Technology helping media overcome censorship

AFP
12 January 2004

Asian media are becoming freer, analysts say, not because of more understanding governments but as a result of the communications revolution

Asian media are slowly winning the battle against authoritarianism and breaking the shackles of censorship thanks largely to technology and economic advancements, industry analysts and watchdogs say.

However they caution government-imposed and self-censorship continue to plague the region while corruption, intimidation and violence often descend on the press as soon as freedoms are gained.

China and Vietnam continue to be among the worst offenders, with Beijing’s current crackdown on the feisty press in the south of the country illustrating the communist rulers’ determination to quash attempts at free expression.

“In both countries obviously all the communists have left is political control,” Bangkok-based Asian consultant for the Committee to Protect Journalists (CPJ), Lin Neumann, said.

“They are doing everything they can to keep people from using the Internet and the press to challenge the government’s authority,” Neumann said.

According to the CPJ, China is the world’s leading jailer of journalists with 38 members of the press currently imprisoned.

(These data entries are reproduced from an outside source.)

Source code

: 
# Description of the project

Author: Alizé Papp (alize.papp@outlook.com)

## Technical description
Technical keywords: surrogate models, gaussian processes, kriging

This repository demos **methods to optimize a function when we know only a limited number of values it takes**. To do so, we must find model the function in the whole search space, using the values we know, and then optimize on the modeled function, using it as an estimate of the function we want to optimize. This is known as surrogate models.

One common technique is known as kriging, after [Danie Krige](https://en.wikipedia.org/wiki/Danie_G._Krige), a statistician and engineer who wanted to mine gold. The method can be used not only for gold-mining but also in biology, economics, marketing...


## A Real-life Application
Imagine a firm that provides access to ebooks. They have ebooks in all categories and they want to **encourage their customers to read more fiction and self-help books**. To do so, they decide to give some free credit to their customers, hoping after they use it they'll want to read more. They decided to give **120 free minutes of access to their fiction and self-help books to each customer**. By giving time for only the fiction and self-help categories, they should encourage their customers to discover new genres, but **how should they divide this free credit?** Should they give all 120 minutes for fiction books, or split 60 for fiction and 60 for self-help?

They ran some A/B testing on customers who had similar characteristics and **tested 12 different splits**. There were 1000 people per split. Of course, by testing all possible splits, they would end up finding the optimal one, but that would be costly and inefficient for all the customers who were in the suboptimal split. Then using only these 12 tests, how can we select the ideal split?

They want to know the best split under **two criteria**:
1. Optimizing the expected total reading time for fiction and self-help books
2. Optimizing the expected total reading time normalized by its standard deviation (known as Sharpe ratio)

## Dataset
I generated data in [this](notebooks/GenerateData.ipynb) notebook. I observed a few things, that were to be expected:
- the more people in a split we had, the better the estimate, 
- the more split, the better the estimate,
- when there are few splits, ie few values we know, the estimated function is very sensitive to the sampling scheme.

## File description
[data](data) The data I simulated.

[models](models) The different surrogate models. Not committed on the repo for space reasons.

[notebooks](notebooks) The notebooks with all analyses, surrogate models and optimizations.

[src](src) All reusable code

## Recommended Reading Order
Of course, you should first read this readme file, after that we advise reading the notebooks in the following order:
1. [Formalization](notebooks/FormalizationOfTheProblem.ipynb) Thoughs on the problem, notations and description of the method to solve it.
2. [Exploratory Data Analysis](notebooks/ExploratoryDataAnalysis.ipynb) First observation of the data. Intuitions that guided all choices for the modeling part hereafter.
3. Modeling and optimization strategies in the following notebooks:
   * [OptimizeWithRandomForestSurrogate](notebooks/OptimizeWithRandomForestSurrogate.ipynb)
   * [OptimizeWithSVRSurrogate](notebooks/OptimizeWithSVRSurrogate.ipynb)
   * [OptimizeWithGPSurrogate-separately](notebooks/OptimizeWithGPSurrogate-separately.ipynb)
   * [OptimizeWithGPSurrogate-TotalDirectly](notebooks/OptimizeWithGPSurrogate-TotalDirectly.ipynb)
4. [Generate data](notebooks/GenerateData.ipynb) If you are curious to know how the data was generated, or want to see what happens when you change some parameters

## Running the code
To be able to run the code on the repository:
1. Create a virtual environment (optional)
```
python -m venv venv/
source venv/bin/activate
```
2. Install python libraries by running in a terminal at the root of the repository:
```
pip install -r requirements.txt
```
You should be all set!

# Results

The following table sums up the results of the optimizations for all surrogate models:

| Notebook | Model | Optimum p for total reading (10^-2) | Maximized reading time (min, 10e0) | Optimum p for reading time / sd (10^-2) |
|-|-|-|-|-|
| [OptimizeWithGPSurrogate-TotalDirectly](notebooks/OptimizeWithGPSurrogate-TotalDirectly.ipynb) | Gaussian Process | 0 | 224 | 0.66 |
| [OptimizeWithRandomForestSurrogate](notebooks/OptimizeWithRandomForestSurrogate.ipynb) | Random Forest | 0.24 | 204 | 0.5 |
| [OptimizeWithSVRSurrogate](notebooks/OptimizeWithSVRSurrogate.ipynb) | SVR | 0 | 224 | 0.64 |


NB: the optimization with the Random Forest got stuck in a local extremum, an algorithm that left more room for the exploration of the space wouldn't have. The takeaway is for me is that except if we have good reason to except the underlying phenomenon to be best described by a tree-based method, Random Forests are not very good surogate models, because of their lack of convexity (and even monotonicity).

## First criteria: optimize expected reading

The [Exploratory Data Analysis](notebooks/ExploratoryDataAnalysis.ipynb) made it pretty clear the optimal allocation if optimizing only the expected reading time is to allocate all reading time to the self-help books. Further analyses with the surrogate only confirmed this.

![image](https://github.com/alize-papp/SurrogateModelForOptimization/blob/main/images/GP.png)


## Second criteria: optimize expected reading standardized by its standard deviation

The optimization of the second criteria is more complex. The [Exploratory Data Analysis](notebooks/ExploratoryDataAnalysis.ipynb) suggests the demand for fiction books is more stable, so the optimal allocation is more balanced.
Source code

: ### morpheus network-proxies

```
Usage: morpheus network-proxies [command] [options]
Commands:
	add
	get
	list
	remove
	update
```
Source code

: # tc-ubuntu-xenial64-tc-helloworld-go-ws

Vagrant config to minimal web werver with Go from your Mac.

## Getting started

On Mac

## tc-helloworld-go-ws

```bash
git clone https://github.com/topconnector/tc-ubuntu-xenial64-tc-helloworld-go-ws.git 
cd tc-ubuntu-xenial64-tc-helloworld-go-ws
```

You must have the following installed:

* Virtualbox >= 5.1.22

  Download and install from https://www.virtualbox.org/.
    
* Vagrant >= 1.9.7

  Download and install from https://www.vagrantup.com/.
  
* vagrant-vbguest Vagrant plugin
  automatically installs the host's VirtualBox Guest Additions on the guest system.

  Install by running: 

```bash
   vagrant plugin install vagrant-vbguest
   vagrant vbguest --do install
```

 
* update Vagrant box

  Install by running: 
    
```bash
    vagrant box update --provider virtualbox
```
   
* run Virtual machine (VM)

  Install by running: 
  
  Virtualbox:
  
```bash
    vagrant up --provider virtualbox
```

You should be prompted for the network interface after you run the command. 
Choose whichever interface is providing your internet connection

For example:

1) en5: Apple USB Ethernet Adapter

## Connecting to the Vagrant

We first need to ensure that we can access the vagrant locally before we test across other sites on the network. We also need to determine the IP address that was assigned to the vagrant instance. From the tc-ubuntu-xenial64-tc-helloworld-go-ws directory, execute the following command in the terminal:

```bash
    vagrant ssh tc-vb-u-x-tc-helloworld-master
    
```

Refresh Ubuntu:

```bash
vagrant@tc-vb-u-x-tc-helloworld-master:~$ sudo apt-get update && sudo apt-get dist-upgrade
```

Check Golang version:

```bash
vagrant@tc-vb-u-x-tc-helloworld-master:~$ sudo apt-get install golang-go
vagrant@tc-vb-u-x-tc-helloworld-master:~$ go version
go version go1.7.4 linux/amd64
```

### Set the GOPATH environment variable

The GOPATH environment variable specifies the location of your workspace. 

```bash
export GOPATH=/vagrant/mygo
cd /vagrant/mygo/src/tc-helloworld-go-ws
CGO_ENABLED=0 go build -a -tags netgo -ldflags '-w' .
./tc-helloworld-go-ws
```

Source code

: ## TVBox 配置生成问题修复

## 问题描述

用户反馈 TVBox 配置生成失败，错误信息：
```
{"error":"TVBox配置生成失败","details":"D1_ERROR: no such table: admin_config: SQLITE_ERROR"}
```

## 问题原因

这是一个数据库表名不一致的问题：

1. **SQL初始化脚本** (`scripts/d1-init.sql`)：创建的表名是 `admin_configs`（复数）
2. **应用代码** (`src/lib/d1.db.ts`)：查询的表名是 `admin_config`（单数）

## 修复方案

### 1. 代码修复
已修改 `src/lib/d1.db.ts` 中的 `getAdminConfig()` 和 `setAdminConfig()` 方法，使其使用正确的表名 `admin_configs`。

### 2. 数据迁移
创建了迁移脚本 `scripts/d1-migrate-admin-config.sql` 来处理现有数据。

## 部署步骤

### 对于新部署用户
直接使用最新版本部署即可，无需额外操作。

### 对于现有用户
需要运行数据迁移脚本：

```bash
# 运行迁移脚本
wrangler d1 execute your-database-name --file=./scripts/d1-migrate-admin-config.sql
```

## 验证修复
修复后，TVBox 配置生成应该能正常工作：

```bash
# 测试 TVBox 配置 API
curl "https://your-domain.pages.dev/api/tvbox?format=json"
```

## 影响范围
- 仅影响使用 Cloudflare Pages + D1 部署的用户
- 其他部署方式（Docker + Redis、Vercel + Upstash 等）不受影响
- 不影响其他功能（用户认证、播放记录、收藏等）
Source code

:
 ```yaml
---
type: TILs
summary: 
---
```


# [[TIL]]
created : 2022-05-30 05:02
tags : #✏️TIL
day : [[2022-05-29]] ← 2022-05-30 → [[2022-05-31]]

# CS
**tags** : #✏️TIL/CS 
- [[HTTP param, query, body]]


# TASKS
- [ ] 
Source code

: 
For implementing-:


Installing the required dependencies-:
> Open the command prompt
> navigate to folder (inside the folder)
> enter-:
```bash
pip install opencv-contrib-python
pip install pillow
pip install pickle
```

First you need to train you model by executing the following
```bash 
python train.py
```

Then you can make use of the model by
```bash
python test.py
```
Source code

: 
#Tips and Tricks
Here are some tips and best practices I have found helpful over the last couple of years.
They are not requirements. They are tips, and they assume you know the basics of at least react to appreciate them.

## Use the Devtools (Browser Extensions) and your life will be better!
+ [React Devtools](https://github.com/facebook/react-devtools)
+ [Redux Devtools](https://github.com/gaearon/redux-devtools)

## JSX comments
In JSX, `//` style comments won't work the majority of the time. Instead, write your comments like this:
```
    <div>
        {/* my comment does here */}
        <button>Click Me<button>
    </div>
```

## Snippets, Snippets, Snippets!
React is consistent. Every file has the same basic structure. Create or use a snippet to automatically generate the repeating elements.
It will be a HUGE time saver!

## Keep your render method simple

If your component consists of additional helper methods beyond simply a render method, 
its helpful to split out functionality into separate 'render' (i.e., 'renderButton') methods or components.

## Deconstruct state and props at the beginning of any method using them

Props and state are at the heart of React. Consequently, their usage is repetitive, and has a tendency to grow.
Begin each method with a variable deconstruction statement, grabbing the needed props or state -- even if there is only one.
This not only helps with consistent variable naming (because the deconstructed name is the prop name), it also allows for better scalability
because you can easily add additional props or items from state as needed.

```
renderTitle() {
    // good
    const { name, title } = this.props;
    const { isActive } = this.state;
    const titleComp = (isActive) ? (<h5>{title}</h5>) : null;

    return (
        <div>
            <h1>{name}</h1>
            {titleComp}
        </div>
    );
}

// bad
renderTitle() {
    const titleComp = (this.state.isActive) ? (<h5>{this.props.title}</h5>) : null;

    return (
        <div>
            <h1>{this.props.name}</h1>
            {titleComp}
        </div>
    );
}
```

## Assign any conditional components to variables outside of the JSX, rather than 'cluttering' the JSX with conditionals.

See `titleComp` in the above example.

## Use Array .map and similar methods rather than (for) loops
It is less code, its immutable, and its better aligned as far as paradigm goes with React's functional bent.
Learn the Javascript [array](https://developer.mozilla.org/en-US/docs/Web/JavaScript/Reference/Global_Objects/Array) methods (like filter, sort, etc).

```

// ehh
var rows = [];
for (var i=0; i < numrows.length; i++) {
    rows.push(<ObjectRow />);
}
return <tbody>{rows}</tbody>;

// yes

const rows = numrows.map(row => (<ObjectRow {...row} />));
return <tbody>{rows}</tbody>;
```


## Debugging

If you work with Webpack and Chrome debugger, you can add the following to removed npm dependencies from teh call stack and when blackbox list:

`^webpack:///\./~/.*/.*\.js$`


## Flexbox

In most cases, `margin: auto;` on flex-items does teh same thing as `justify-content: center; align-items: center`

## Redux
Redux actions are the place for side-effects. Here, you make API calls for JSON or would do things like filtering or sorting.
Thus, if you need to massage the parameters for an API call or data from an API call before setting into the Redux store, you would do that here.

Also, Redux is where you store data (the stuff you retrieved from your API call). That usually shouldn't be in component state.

Reporters without Borders said in its just-released annual media summary for last year that 48 “cyber-dissidents” were now languishing in Chinese jails.

But Neumann and other industry monitors agree the Internet, mobile phone text messaging and other new technologies are gradually overcoming the scourge of censorship across Asia, not only in China.

“It’s difficult to exaggerate how extensively it has changed the whole system…it’s not just the Internet, it’s the whole means of communication,” Political and Economic Risk Consultancy managing director Bob Broadfoot said.

In China, authorities have reacted by filtering e-mails, blocking Web sites and ordering Internet service providers to censor their own sites, as well as orchestrating the high-profile and intimidatory arrests of on-line dissidents.

“The arrests of a few prominent Internet users who distribute politically sensitive articles serve as a potent warning to all Internet users,” the CPJ’s senior research associate for Asia, Sophie Beach, said.

But Neumann was adamant the Chinese authorities would not be able to hold back the tide.

“The country’s going so fast and there’s so much money, people are owning computers and accessing the Internet for business and personal use…it’s not possible to micro-manage what people are doing online and eventually I think the party will just give up,” he said.

Elsewhere in Asia there are already many successes such as malaysiakini.com, which has defied widespread government control of the media in Malaysia to become the most popular political Web site in the country.

In Singapore authorities are increasingly being forced to respond to dissent in Internet chat forums that cannot be expressed in the strictly regulated traditional forms of media.

Even in Laos, where the communist regime has complete control over the press, external pro-democracy activists have beaten authorities to the domain name of the major state-run newspaper and publish independent news on vientianetimes.com.

Neumann also pointed to the growing importance of short message service (SMS), or text, messaging on mobile phones, with the technology helping to spread unfiltered news about the SARS in China when authorities first tried to play the crisis down last year.

SMS is especially popular in the Philippines and is regarded as playing a vital role in organizing the political movement that deposed the notoriously corrupt Joseph Estrada from the Filipino presidency in 2001.

“The information flows back and forth by a hand phone in a way that is impossible for governments to deny something is going on,” Neumann said.

Aside from the Internet and mobile phones, media analysts also point to the increasing access to international news through television stations such as CNN and BBC.

Neumann said the growing wealth of Asian nations played another important role in mowing down the barriers of censorship, again citing China as an example.

“I can’t imagine any scenario whereby China can continue along its path of open market reforms and not have to contend with a more open media environment over the medium to long term,” he said.

“I’m optimistic because I think it’s inevitable. I can’t think of an example of a prosperous, open economy that has been able to effectively control the media.”

Neumann acknowledged Singapore, which has lived under the same self-confessed “nanny” government since its independence in 1965, had risen from a third-world nation to first world while muzzling the press.

“But Singapore is a unique example because it’s so small and easy to control. China is too big and chaotic to micro-manage,” he said.

Industry watchdogs were careful to point out that increasing press freedoms had many pitfalls, with corruption one seemingly inevitable problem.

“In a lot of Asian countries — the Philippines, Indonesia, Thailand — to get a local journalist to cover something you have to pay them,” Broadfoot said, referring to bribery.

“The bigger and longer-term issues are the journalists are poorly paid. The practice of paying journalists to write stories is not going to go away.”

Violence is another major concern, with the combination of a more aggressive media and general lawlessness in many Asian countries proving extremely dangerous for journalists.

In the Philippines, which has the freest press in Asia, the CPJ’s Beach said more than 40 journalists had been killed since dictator Ferdinand Marcos was deposed and a chaotic democracy installed in 1986.

“In places where corruption is rampant and the rule of law is not respected, the murders or attacks on journalists go unpunished,” she said.